Semidefinite Programming Quick notes
Conic Programming
Conic optimization is a subfield of convex optimization that studies problems consisting of minimizing a convex function over the intersection of an affine subspace and a convex cone.
convex cone: In linear algebra, a cone—sometimes called a linear cone to distinguish it from other sorts of cones—is a subset of a real vector space that is closed under positive scalar multiplication That is \(C\) is a cone if \(x\in C\) implies \(s x \in C\) for every \(s>0\).
- A convex cone is a cone that is also closed under addition, or, equivalently, a subset of a vector space that is closed under linear combinations with positive coefficients. It follows that convex cones are convex sets.
- The conical hull of a set \(C\) is defined as the smallest convex cone that contains \(C \cup \{0\}\). Therefore, it need not be the smallest cone that contains \(C \cup \{0\}\).
The class of conic optimization problems includes some of the most well known classes of convex optimization problems, namely linear and semidefinite programming.
Definition
Given a real vector space X, a convex, real-valued function:
\(f \colon C \mapsto \mathbb{R}\) defined on a convex cone \(C \subset X\), and an affine subspace \(\cal{H}\) defined by a set of affine constraints \(h_i (x) =0\), a conic optimization problem is to find the point \(x \in C \cap \cal{H}\) for which the number \(f(x)\) is minimized.
- Example of \(C\) include the positive orthant \(\mathbb{R}_+^n \colon =\{x \in \mathbb{R}^n \colon x \geq 0\}\), positive semidefinite matrices \(\mathbb{S}_+^n\).
- Often \(f\) is a linear function, in which case the conic optimization problem reduces to a linear program, a semidefinite program, respectively.
Semidefinite Programming
Semidefinite programming (SDP) is a subfield of mathematical programming concerned with the optimization of a linear objective function (a user-specified function that the user wants to minimize or maximize) over the intersection of the cone of positive semidefinite matrices with an affine space, i.e., a spectrahedron.
- A spectrahedron is a shape that can be represented as a linear matrix inequality.
Initial motivation
In semidefinite programming, we use real-valued vectors and are allowed to take the dot product of vectors with semi-definiteness constraints on matrix variables.
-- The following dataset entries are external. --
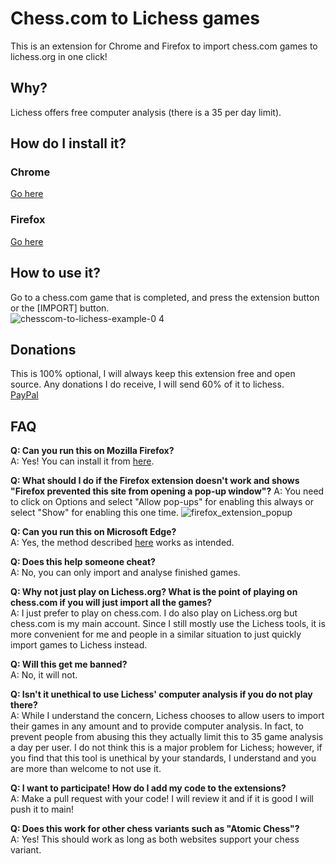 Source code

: # Chess.com to Lichess games
This is an extension for Chrome and Firefox to import chess.com games to lichess.org in one click!

## Why?
Lichess offers free computer analysis (there is a 35 per day limit).

## How do I install it?
### Chrome
[Go here](https://chrome.google.com/webstore/detail/chesscom-to-lichess/jblnpdempinkonbjejolagghdofaipjf?hl=en&authuser=1)

### Firefox
[Go here](https://addons.mozilla.org/en-US/firefox/addon/chess-com-to-lichess/)

## How to use it?
Go to a chess.com game that is completed, and press the extension button or the [IMPORT] button.  
![chesscom-to-lichess-example-0 4](https://user-images.githubusercontent.com/34536619/120743120-373c0a00-c4ad-11eb-9d28-ab38c06e5fba.gif)

## Donations
This is 100% optional, I will always keep this extension free and open source. Any donations I do receive, I will send 60% of it to lichess.  
[PayPal](paypal.me/chesscomtolichess)

## FAQ
**Q: Can you run this on Mozilla Firefox?**  
A: Yes! You can install it from [here](#firefox).

**Q: What should I do if the Firefox extension doesn't work and shows "Firefox prevented this site from opening a pop-up window"?**
A: You need to click on Options and select "Allow pop-ups" for enabling this always or select "Show" for enabling this one time.
![firefox_extension_popup](https://user-images.githubusercontent.com/74758351/120597028-231eeb00-c462-11eb-8c49-a80605dea382.png)

**Q: Can you run this on Microsoft Edge?**  
A: Yes, the method described [here](#chrome) works as intended.

**Q: Does this help someone cheat?**  
A: No, you can only import and analyse finished games.

**Q: Why not just play on Lichess.org? What is the point of playing on chess.com if you will just import all the games?**  
A: I just prefer to play on chess.com. I do also play on Lichess.org but chess.com is my main account.
Since I still mostly use the Lichess tools,
it is more convenient for me and people in a similar situation to just quickly import games to Lichess instead.

**Q: Will this get me banned?**  
A: No, it will not.

**Q: Isn't it unethical to use Lichess' computer analysis if you do not play there?**  
A: While I understand the concern, Lichess chooses to allow users to import their games in any amount and to provide computer analysis.
In fact, to prevent people from abusing this they actually limit this to 35 game analysis a day per user.
I do not think this is a major problem for Lichess; however, if you find that this tool is unethical by your standards,
I understand and you are more than welcome to not use it.

**Q: I want to participate! How do I add my code to the extensions?**  
A: Make a pull request with your code! I will review it and if it is good I will push it to main!

**Q: Does this work for other chess variants such as "Atomic Chess"?**  
A: Yes! This should work as long as both websites support your chess variant.
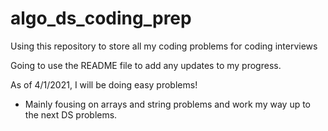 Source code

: # algo_ds_coding_prep
Using this repository to store all my coding problems for coding interviews

Going to use the README file to add any updates to my progress.

As of 4/1/2021, I will be doing easy problems!
 - Mainly fousing on arrays and string problems and work my way up to the next DS problems.
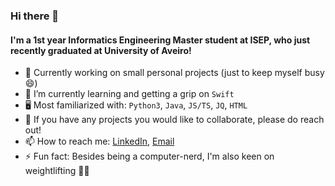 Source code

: ### Hi there 👋

#### I'm a 1st year Informatics Engineering Master student at ISEP, who just recently graduated at University of Aveiro!

- 🎯 Currently working on small personal projects (just to keep myself busy 😄)
- 🌱 I’m currently learning and getting a grip on `Swift`
- 🖥 Most familiarized with: `Python3`, `Java`, `JS/TS`, `JQ`, `HTML`
- 🚀 If you have any projects you would like to collaborate, please do reach out!
- 📫 How to reach me: [LinkedIn](https://www.linkedin.com/in/francisca-barros-47886a166/), [Email](mailto:francisca.mbarros@ua.pt)
- ⚡ Fun fact: Besides being a computer-nerd, I'm also keen on weightlifting 🏋️‍♀️
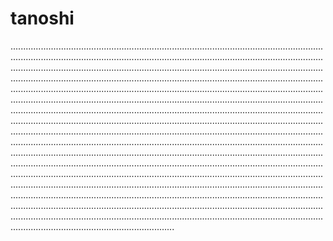 # tanoshi

............................................................................................................................................................................................................................................................................................................................................................................................................................................................................................................................................................................................................................................................................................................................................................................................................................................................................................................................................................................................................................................................................................................................................................................................................................................................................................................................................................................................................................................................................................................................................................................................................................................................................................................................................................................................................................................................................................................................................................................................................................................................................................................................................................................................................................................................. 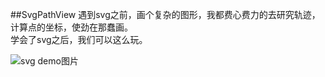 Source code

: ##SvgPathView
遇到svg之前，画个复杂的图形，我都费心费力的去研究轨迹，计算点的坐标，使劲在那蠢画。   
学会了svg之后，我们可以这么玩。  

![svg demo图片](https://github.com/lizwangying/AndroidDemo/blob/SvgPathView/screenshots/svg.gif)




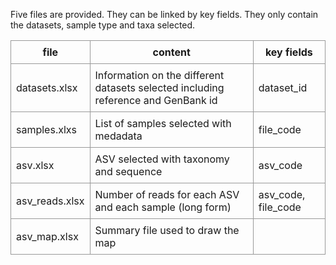 Five files are provided.  They can be linked by key fields.  They only contain the datasets, sample type and taxa selected.

<style>
.basic-styling td,
.basic-styling th {
  border: 1px solid #999;
  padding: 0.5rem;
}
</style>

<div class="ox-hugo-table basic-styling">
<div></div>
<div class="table-caption">
  <span class="table-number"></span>
</div>

file | content | key fields
--- | --- | ---
datasets.xlsx | Information on the different datasets selected including reference and GenBank id | dataset_id
samples.xlxs | List of samples selected with medadata | file_code
asv.xlsx | ASV selected with taxonomy and sequence | asv_code
asv_reads.xlsx | Number of reads for each ASV and each sample (long form) | asv_code, file_code
asv_map.xlsx | Summary file used to draw the map

</div>

<!--- https://stackoverflow.com/questions/52239087/table-in-r-markdown-is-not-printing-correctly-in-shiny-application -->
\[\min_{x^1, ... , x^n \in \mathbb{R}^n} \sum_{i,j \in [n]} c_{i,j} (x^i \cdot x^j)\] \[\text{subject to } \sum_{i,j \in [n]} a_{i,j,k} (x^i \cdot x^j) \leq b_k \quad \forall k.\]Equivalent formulations
Use the gram matrix of some vectors \(X \colon = [x^i \cdot x^j]\). We can rewrite the mathematical program given in the previous section equivalently as:
\[\min_{X\in \mathbb{S}^n} \langle C, X\rangle\] \[\text{subject to } X \succeq \mathbf{0}, \langle A_k, X\rangle \leq b_k \quad \forall k.\]Duality Theory
Analogously to linear programming, given a general SDP of the form
\[\min_{X\in \mathbb{S}^n} \langle C, X\rangle\] \[\text{subject to } X \succeq \mathbf{0}, \langle A_k, X\rangle \leq b_k \quad \forall k.\](The primal problem of P-SDP), we define the dual semidefinite program (D-SDP) as
\[\max_{y \in \mathbb{R}^n} b^\top y\] \[\text{subject to } \sum_{i = 1}^m y_i A_i \preceq C.\]- Weak duality always holds, which means any feasible solution to the dual SDP lower-bounds the primal SDP value, and conversely, any feasible solution to the primal SDP upper-bounds the dual SDP value.
- Strong Duality doens’t hold always, which differs from the LP(linear programming). A sufficient condition for strong duality is the Slater’s condition.